You be the model, you set the example. Marriage must reflect the commitment of Christ to his Church. Model Christ’s love to one another. Set an example by treating your spouse in all things the way you would like to be treated.

Calibration Tools… Calibrating our Lives and Lifting Those We Love and Lead

  1. How do you INVEST in your marriage relationship? What books and/or resources might strengthen you in your marriage and/or your basic relationship skills? 
  2. What are ways that you encourage your spouse? What are some ways you SHOULD encourage your spouse?
  3. Do you have a regular time that you communicate with your spouse? How do you make sure you stay connected and talking? How do you stay on the same “page” with your spouse? Do you take the time to discuss significant decisions?
  4. When in a public setting and you disagree with your spouse, how do you handle it?
  5. Which of these seven areas prompted concern in you? Which of them is a weakness of yours? Take a moment and set one significant goal to grow in the area of your weakness.
  6. Take a moment and think about some boundaries you need to set in your life to guard yourself and your marriage. 

Finally…

For those who are married, your marriage is your most important relationship and it is a gift from God. Like every other relationship, our marriage relationship requires an investment. It will not be what you want it to be unless you grow it into your vision. 

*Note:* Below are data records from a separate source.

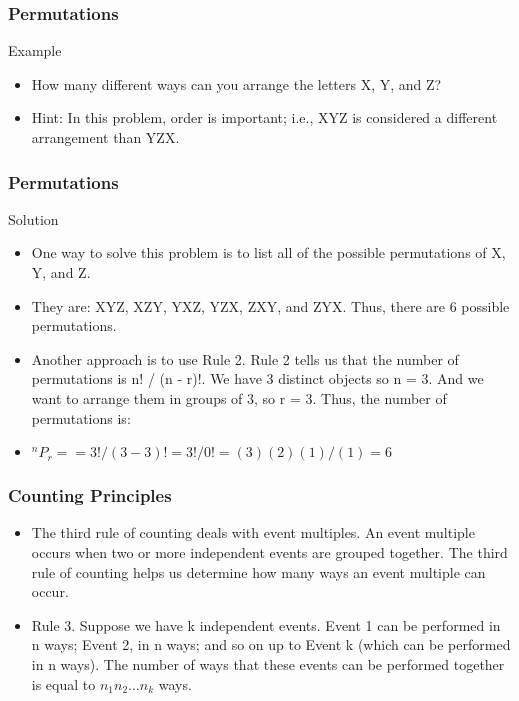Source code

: \begin{frame}[fragile]\frametitle{Permutations}
Example
\begin{itemize}
\item How many different ways can you arrange the letters X, Y, and Z? 
\item Hint: In this problem, order is important; i.e., XYZ is considered a different arrangement than YZX.
\end{itemize}
\end{frame}



\begin{frame}[fragile]\frametitle{Permutations}
Solution
\begin{itemize}
\item One way to solve this problem is to list all of the possible permutations of X, Y, and Z. 
\item They are: XYZ, XZY, YXZ, YZX, ZXY, and ZYX. Thus, there are 6 possible permutations.
\item Another approach is to use Rule 2. Rule 2 tells us that the number of permutations is n! / (n - r)!. We have 3 distinct objects so n = 3. And we want to arrange them in groups of 3,
so r = 3. Thus, the number of permutations is:
\item ${}^{n}P_{r} = = 3! / (3 - 3)! = 3! /0! = (3)(2)(1)/(1) = 6$
\end{itemize}
\end{frame}


\begin{frame}[fragile]\frametitle{Counting Principles}
\begin{itemize}
\item The third rule of counting deals with event multiples. An event multiple occurs when two or more independent events are grouped together. The third rule of counting helps us
determine how many ways an event multiple can occur.
\item Rule 3. Suppose we have k independent events. Event 1 can be performed in n  ways; Event 2, in n  ways; and so on up to Event k (which can be performed in n  ways). The
number of ways that these events can be performed together is equal to $n_1 n_2 \ldots n_k$ ways.
\end{itemize}

\end{frame}


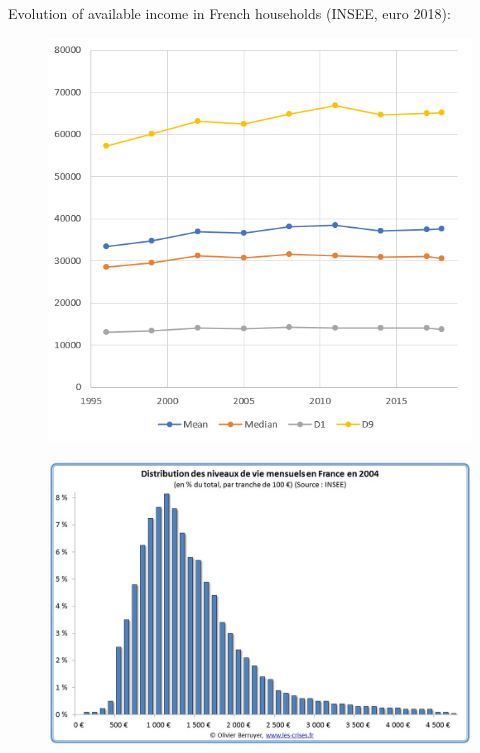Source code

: \documentclass[compress]{beamer}
\begin{document}
\begin{frame}
	Evolution of available income in French households (INSEE, euro 2018):
	\begin{figure}
		\centering
		\includegraphics[scale=0.65]{Picture/french household income.PNG}
	\end{figure}
\end{frame}

\begin{frame}
	\begin{figure}
		\centering
		\includegraphics[scale=0.2]{Picture/distribution-niveaux-de-vie-mensuels.jpg}
	\end{figure}
\end{frame}
\end{document}
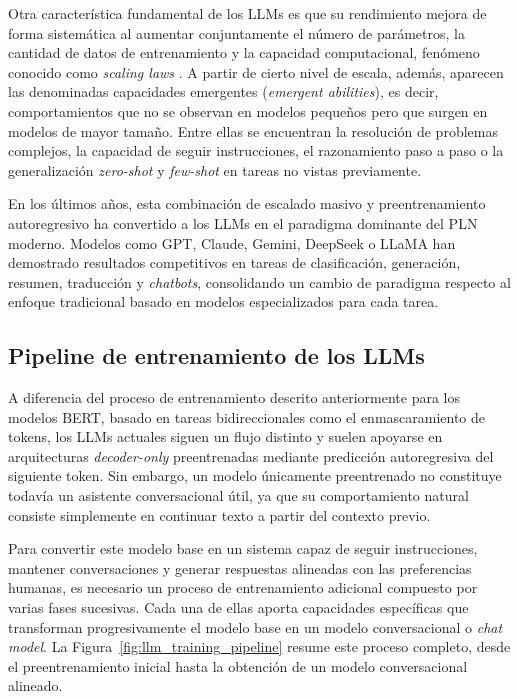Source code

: Otra característica fundamental de los \acp{LLM} es que su rendimiento mejora de forma sistemática al aumentar conjuntamente el número de parámetros, la cantidad de datos de entrenamiento y la capacidad computacional, fenómeno conocido como \textit{scaling laws} \cite{kaplan_scaling_2020}. A partir de cierto nivel de escala, además, aparecen las denominadas capacidades emergentes (\textit{emergent abilities}), es decir, comportamientos que no se observan en modelos pequeños pero que surgen en modelos de mayor tamaño. Entre ellas se encuentran la resolución de problemas complejos, la capacidad de seguir instrucciones, el razonamiento paso a paso o la generalización \textit{zero-shot} y \textit{few-shot} en tareas no vistas previamente.

En los últimos años, esta combinación de escalado masivo y preentrenamiento autoregresivo ha convertido a los \acp{LLM} en el paradigma dominante del \ac{PLN} moderno. Modelos como \ac{GPT}, Claude, Gemini, DeepSeek o LLaMA han demostrado resultados competitivos en tareas de clasificación, generación, resumen, traducción y \textit{chatbots}, consolidando un cambio de paradigma respecto al enfoque tradicional basado en modelos especializados para cada tarea.

\subsection{Pipeline de entrenamiento de los LLMs}

A diferencia del proceso de entrenamiento descrito anteriormente para los modelos \ac{BERT}, basado en tareas bidireccionales como el enmascaramiento de tokens, los \acp{LLM} actuales siguen un flujo distinto y suelen apoyarse en arquitecturas \textit{decoder-only} preentrenadas mediante predicción autoregresiva del siguiente token. Sin embargo, un modelo únicamente preentrenado no constituye todavía un asistente conversacional útil, ya que su comportamiento natural consiste simplemente en continuar texto a partir del contexto previo.

Para convertir este modelo base en un sistema capaz de seguir instrucciones, mantener conversaciones y generar respuestas alineadas con las preferencias humanas, es necesario un proceso de entrenamiento adicional compuesto por varias fases sucesivas. Cada una de ellas aporta capacidades específicas que transforman progresivamente el modelo base en un modelo conversacional o \textit{chat model}. La Figura~\ref{fig:llm_training_pipeline} resume este proceso completo, desde el preentrenamiento inicial hasta la obtención de un modelo conversacional alineado.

The uniqueness of a marriage, for most of us, is that it is a commitment we make to stay together until one of us dies — no matter what. The security of the “no matter what” may give us a false sense of security in that we assume it will be there to work on later if we neglect it now. That is a dangerous attitude, and one that does not honor our greatest human relationship gift. Of all of our relationships, for those who are married, your marriage is your relationship of priority, invest in it in greater measure than in any other relationship.